What the exercise asks:
Scan the data, and whenever a line contains "Name", copy it.

Data supplied:
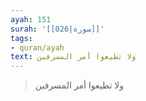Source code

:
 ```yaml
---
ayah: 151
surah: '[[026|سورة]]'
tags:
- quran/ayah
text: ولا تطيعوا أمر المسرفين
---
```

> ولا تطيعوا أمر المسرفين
---
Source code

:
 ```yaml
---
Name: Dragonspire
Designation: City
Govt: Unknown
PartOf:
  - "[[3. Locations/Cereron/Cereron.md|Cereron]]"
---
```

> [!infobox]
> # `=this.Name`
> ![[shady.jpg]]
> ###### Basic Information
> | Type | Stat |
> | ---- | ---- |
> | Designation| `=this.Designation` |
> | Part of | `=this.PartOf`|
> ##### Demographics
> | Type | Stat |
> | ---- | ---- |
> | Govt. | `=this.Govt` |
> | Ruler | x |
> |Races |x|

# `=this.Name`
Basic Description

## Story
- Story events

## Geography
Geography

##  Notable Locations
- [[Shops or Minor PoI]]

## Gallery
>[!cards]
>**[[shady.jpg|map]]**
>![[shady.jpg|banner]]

Exercise response:
Name: Dragonspire
> # `=this.Name`
# `=this.Name`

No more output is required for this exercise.